For Giles of Viterbo the concept of reform embraced the whole outlook of life, and not merely the return to the conscious observance of necessary rules and regulations. He was highly intelligent, decisive, and knew his own mind. For example, in a letter to a fellow Augustinian in 1505, even before he became Prior General, he described the state of the Church in the most depressing terms.

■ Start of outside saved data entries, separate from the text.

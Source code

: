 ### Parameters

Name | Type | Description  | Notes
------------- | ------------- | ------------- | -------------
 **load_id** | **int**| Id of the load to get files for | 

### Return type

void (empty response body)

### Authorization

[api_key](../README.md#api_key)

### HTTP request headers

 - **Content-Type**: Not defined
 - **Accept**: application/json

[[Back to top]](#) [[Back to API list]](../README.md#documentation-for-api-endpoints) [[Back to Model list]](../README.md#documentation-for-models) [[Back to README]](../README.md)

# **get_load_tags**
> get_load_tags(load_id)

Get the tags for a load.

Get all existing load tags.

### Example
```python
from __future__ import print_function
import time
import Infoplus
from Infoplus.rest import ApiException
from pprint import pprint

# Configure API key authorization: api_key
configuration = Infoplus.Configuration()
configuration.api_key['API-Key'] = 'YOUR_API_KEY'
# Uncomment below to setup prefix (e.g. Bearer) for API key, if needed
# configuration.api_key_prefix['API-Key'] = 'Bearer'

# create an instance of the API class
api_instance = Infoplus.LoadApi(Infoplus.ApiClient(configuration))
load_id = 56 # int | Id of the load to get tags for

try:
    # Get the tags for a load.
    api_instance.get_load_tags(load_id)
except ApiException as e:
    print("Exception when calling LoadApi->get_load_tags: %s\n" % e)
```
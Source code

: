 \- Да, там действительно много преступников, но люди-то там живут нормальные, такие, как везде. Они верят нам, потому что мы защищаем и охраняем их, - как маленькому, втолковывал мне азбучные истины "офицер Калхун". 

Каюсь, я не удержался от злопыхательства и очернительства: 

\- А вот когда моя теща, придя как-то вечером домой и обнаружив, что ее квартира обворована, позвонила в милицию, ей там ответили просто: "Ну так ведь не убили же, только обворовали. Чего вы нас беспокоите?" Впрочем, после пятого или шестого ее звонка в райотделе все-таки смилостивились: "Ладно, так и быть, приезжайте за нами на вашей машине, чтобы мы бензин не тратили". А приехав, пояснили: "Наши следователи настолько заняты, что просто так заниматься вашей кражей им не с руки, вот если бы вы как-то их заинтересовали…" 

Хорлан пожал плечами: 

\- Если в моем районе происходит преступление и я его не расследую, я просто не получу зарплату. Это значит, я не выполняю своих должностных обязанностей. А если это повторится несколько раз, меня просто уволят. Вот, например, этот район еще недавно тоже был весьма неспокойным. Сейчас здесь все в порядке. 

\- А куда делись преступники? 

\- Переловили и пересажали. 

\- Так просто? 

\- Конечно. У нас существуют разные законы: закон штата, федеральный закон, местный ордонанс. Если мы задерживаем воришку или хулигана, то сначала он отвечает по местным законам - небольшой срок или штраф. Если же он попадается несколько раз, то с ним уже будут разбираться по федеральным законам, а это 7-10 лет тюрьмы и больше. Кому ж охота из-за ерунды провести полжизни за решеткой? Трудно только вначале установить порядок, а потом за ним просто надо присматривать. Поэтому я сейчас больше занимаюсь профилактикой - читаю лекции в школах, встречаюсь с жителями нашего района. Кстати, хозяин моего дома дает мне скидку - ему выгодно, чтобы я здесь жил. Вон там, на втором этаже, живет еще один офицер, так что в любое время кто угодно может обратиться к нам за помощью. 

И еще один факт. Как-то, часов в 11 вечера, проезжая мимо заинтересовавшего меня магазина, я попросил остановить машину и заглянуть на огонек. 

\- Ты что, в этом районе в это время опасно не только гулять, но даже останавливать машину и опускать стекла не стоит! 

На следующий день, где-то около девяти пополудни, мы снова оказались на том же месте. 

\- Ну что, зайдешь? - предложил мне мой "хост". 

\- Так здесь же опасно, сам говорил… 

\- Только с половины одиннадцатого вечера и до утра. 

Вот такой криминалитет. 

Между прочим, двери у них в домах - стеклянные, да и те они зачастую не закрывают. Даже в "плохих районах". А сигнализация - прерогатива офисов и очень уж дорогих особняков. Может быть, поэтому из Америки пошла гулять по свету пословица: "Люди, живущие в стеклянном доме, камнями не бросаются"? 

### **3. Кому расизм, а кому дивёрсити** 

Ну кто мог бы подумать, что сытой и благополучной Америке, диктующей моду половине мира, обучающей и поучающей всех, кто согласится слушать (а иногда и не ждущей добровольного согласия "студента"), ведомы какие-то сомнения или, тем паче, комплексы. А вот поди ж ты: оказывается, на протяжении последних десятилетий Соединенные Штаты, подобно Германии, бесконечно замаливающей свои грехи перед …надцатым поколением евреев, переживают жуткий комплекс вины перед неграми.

He stated that the Church had lost the gift of divine charity and was so near extinction that he could actually hear the death rattle. With bitter words he depicted the Rome of the previous Pope - Alexander VI, Roderigo Borgia - (Pope in 1492-1503), as a city in which gold, force, and the lack of sexual morals reigned supreme. On more than one occasion he told his correspondent that day and night his only thought was of how to promote the reform of the Order of Saint Augustine. Giles said that the reform of the Order of Saint Augustine was, except for his own destiny after death, his greatest concern here on earth.
He wrote that he was willing solemnly to swear this before God and the angels on the great Day of Judgment. As soon as he was elected Prior General in May 1507, Giles published a program of reform that would help shape the Augustinian Order during the pain and turmoil of the following thirty years of Protestant Reformation and the inching towards Counter-Reformation. The main tenet of the program was that, rather than anything revolutionary, the Order needed to return to the spirit and letter of the Rule of St Augustine. As a product of humanism and the Renaissnce, Giles looked back, not forward – or at least thought that he did. In fact, he was very much a child of the Renaissance, as well as an intellectual prodigy. In his estimation, however, all culture was secondary to the love and honour of God. Within the Rule of St Augustine, he saw vita communis (community life) as the lynch-pin, and stated that unquestionably the observance of high-quality community life was the Augustinian way to spiritual perfection.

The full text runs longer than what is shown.